Pero eso es todo. En la película está completamente ausente el contexto social que explique el sentido de la fábula. Elude, incluso, la confrontación con el personaje ejecutor de la sustraída (en el filme) tragedia: Charles Manson, desaprovechando un filón sustancial para hacer más representativa la película. Hay que subrayar la catadura de quienes se encargan de aplicar la ilusoria “justicia histórica” (no, en realidad, es de suponer, contra el sueño hippy, sino contra quienes lo destruyeron): un farandulero representante del sistema y su asistente de campo sin el menor atisbo de conciencia ética (dos pigs). Mensaje (cargado de cinismo) del cuento: el orden ha sido restablecido.
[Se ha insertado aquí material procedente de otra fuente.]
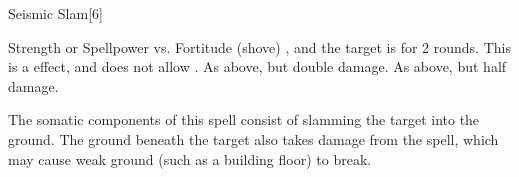 \begin{spellsection}{Seismic Slam}[6]
    \begin{spellheader}
    \end{spellheader}
    \begin{spellcontent}
        \begin{spelltargetinginfo}
        \end{spelltargetinginfo}
        \begin{spelleffects}
            \begin{spellattack}{Strength or Spellpower vs. Fortitude (shove)}
                \spellsuccess {}, and the target is \immobilized for 2 rounds.
                This is a  effect, and does not allow .
                \spellcritical As above, but double damage.
                \spellfailure As above, but half damage.
            \end{spellattack}
        \end{spelleffects}
    \end{spellcontent}
    \begin{spellfooter}
        \spellnotes The somatic components of this spell consist of slamming the target into the ground. The ground beneath the target also takes damage from the spell, which may cause weak ground (such as a building floor) to break.
        \miscastexplode
    \end{spellfooter}
    \begin{spellaugments}
    \end{spellaugments}
\end{spellsection}

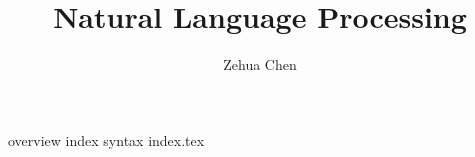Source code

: \documentclass[letterpaper, 11pt]{report}
\title{Natural Language Processing}
\author{Zehua Chen}
\begin{document}
  \maketitle
  \tableofcontents

  {overview}
  {index}
  {syntax}
  {index.tex}
\end{document}
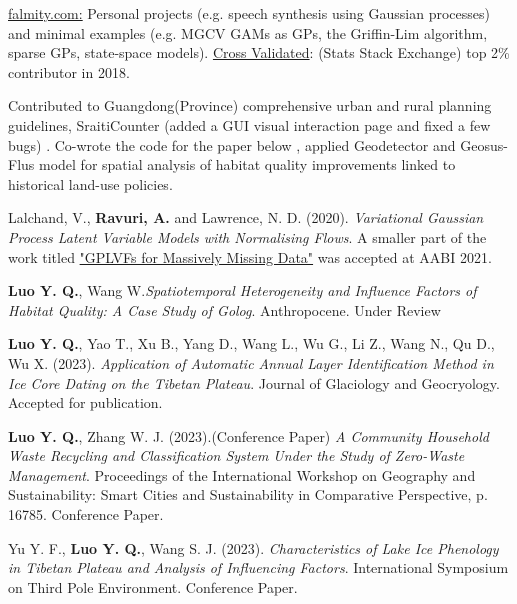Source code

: 

\begin{cvskills}

  {\href{https://www.falmity.com}{falmity.com:} Personal projects (e.g. speech synthesis using Gaussian processes) and minimal examples (e.g. MGCV GAMs as GPs, the Griffin-Lim algorithm, sparse GPs, state-space models). \href{https://stats.stackexchange.com/users/211930/infprobscix}{Cross Validated}: (Stats Stack Exchange) top 2\% contributor in 2018.}

  {Contributed to Guangdong(Province) comprehensive urban and rural planning guidelines, SraitiCounter (added a GUI visual interaction page and fixed a few bugs) . Co-wrote the code for the paper below , applied Geodetector and Geosus-Flus model for spatial analysis of habitat quality improvements linked to historical land-use policies.}

  {\item Lalchand, V., \textbf{Ravuri, A.} and Lawrence, N. D. (2020). \textit{Variational Gaussian Process Latent Variable Models with Normalising Flows}. A smaller part of the work titled \href{https://openreview.net/pdf?id=zaMwvOjsyym}{"GPLVFs for Massively Missing Data"} was accepted at AABI 2021.}
  

{
  \item \textbf{Luo Y. Q.}, Wang W.\textit{Spatiotemporal Heterogeneity and Influence Factors of Habitat Quality: A Case Study of Golog}. Anthropocene. Under Review
  \item \textbf{Luo Y. Q.}, Yao T., Xu B., Yang D., Wang L., Wu G., Li Z., Wang N., Qu D., Wu X. (2023). \textit{Application of Automatic Annual Layer Identification Method in Ice Core Dating on the Tibetan Plateau}. Journal of Glaciology and Geocryology. Accepted for publication.
  \item \textbf{Luo Y. Q.}, Zhang W. J. (2023).(Conference Paper) \textit{A Community Household Waste Recycling and Classification System Under the Study of Zero-Waste Management}. Proceedings of the International Workshop on Geography and Sustainability: Smart Cities and Sustainability in Comparative Perspective, p. 16785. Conference Paper.
  \item Yu Y. F., \textbf{Luo Y. Q.}, Wang S. J. (2023). \textit{Characteristics of Lake Ice Phenology in Tibetan Plateau and Analysis of Influencing Factors}. International Symposium on Third Pole Environment. Conference Paper.
   }



\end{cvskills}




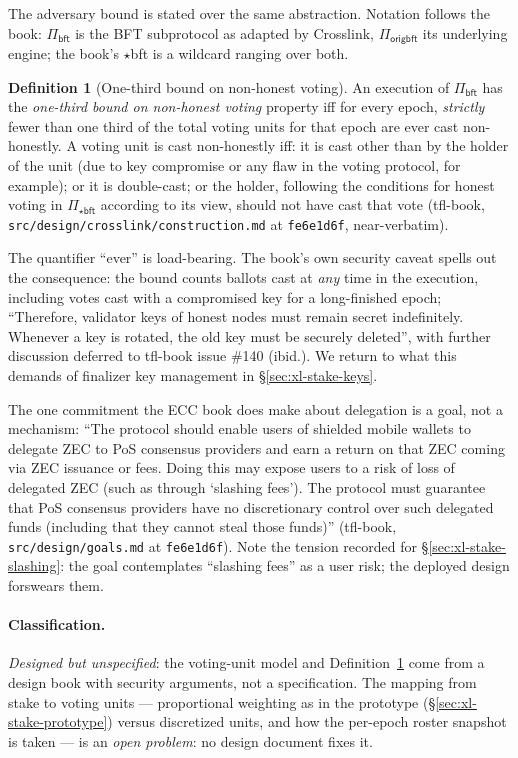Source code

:\documentclass[11pt,a4paper]{article}
\theoremstyle{definition}
\newtheorem{definition}[theorem]{Definition}
\begin{document}
The adversary bound is stated over the same abstraction. Notation follows
the book: $\Pi_{\mathsf{bft}}$ is the BFT subprotocol as adapted by
Crosslink, $\Pi_{\mathsf{origbft}}$ its underlying engine; the book's
$\star$bft is a wildcard ranging over both.

\begin{definition}[One-third bound on non-honest voting]
\label{def:xl-nonhonest}
An execution of $\Pi_{\mathsf{bft}}$ has the \emph{one-third bound on
non-honest voting} property iff for every epoch, \emph{strictly} fewer
than one third of the total voting units for that epoch are ever cast
non-honestly. A voting unit is cast non-honestly iff: it is cast other
than by the holder of the unit (due to key compromise or any flaw in the
voting protocol, for example); or it is double-cast; or the holder,
following the conditions for honest voting in $\Pi_{\star\mathsf{bft}}$
according to its view, should not have cast that vote (tfl-book,
\texttt{src/design/crosslink/construction.md} at \texttt{fe6e1d6f},
near-verbatim).
\end{definition}

The quantifier ``ever'' is load-bearing. The book's own security caveat
spells out the consequence: the bound counts ballots cast at \emph{any}
time in the execution, including votes cast with a compromised key for a
long-finished epoch; ``Therefore, validator keys of honest nodes must
remain secret indefinitely. Whenever a key is rotated, the old key must be
securely deleted'', with further discussion deferred to tfl-book issue
\#140 (ibid.). We return to what this demands of finalizer key management
in \S\ref{sec:xl-stake-keys}.

The one commitment the ECC book does make about delegation is a goal, not
a mechanism: ``The protocol should enable users of shielded mobile wallets
to delegate ZEC to PoS consensus providers and earn a return on that ZEC
coming via ZEC issuance or fees. Doing this may expose users to a risk of
loss of delegated ZEC (such as through `slashing fees'). The protocol must
guarantee that PoS consensus providers have no discretionary control over
such delegated funds (including that they cannot steal those funds)''
(tfl-book, \texttt{src/design/goals.md} at \texttt{fe6e1d6f}). Note the
tension recorded for \S\ref{sec:xl-stake-slashing}: the goal contemplates
``slashing fees'' as a user risk; the deployed design forswears them.

\paragraph{Classification.} \emph{Designed but unspecified}: the voting-unit
model and Definition~\ref{def:xl-nonhonest} come from a design book with
security arguments, not a specification. The mapping from stake to voting
units --- proportional weighting as in the prototype
(\S\ref{sec:xl-stake-prototype}) versus discretized units, and how the
per-epoch roster snapshot is taken --- is an \emph{open problem}: no design
document fixes it.
\end{document}
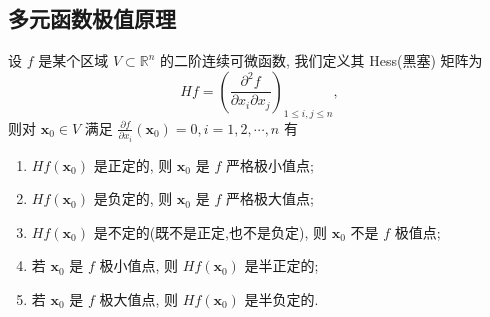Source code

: \documentclass[../../main.tex]{subfiles}%
\begin{document}
\subsection{多元函数极值原理}

\begin{theorem}[多元函数极值原理]\label{theorem:多元函数极值原理}
设 \( f \) 是某个区域 \( V \subset \mathbb{R}^n \) 的二阶连续可微函数, 我们定义其 Hess(黑塞) 矩阵为
\[
Hf = \left( \frac{\partial^2 f}{\partial x_i \partial x_j} \right)_{1 \leqslant i, j \leqslant n},
\]
则对 \( \mathbf{x}_0 \in V \) 满足 \( \frac{\partial f}{\partial x_i}(\mathbf{x}_0) = 0, i = 1, 2, \cdots, n \) 有
\begin{enumerate}[(1)]
\item \( Hf(\mathbf{x}_0) \) 是正定的, 则 \( \mathbf{x}_0 \) 是 \( f \) 严格极小值点;

\item \( Hf(\mathbf{x}_0) \) 是负定的, 则 \( \mathbf{x}_0 \) 是 \( f \) 严格极大值点;

\item \( Hf(\mathbf{x}_0) \) 是不定的(既不是正定,也不是负定), 则 \( \mathbf{x}_0 \) 不是 \( f \) 极值点;

\item 若 \( \mathbf{x}_0 \) 是 \( f \) 极小值点, 则 \( Hf(\mathbf{x}_0) \) 是半正定的;

\item 若 \( \mathbf{x}_0 \) 是 \( f \) 极大值点, 则 \( Hf(\mathbf{x}_0) \) 是半负定的.
\end{enumerate}
\end{theorem}
\end{document}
(1) En realidad, ese “nuevo cine” americano (y la mayoría del que le siguió, incluido el de hoy) se limitó a renovar (poner al día) la estética, el estilo interpretativo de los actores y la temática de los filmes. Estos siguieron ofreciendo una representación acrítica de la realidad, sustituida por un naturalismo adecuado a los nuevos tiempos. El contenido moral no cambió: la violencia como elemento natural de la sociedad, la resolución individual de los problemas colectivos, la manipulación de las emociones, la observación de las consecuencias y no de las causas. Las películas que, como “El graduado”, “Grupo salvaje” o “Easy Rider” tanto escándalo provocaron en su momento eran, además de malas, inequívocamente reaccionarias bajo su apariencia progre.
(2) Sobre la “extraña pareja” que forma el dúo protagonista caben diversas interpretaciones.
(3) En la película se muestra con divertida claridad el paradójico proceso de absorción por parte del cine americano de la influencia ejercida por los sucedáneos foráneos: así, el influjo en forma de boomerang del “spaghetti-western” sobre la nueva estética del western americano.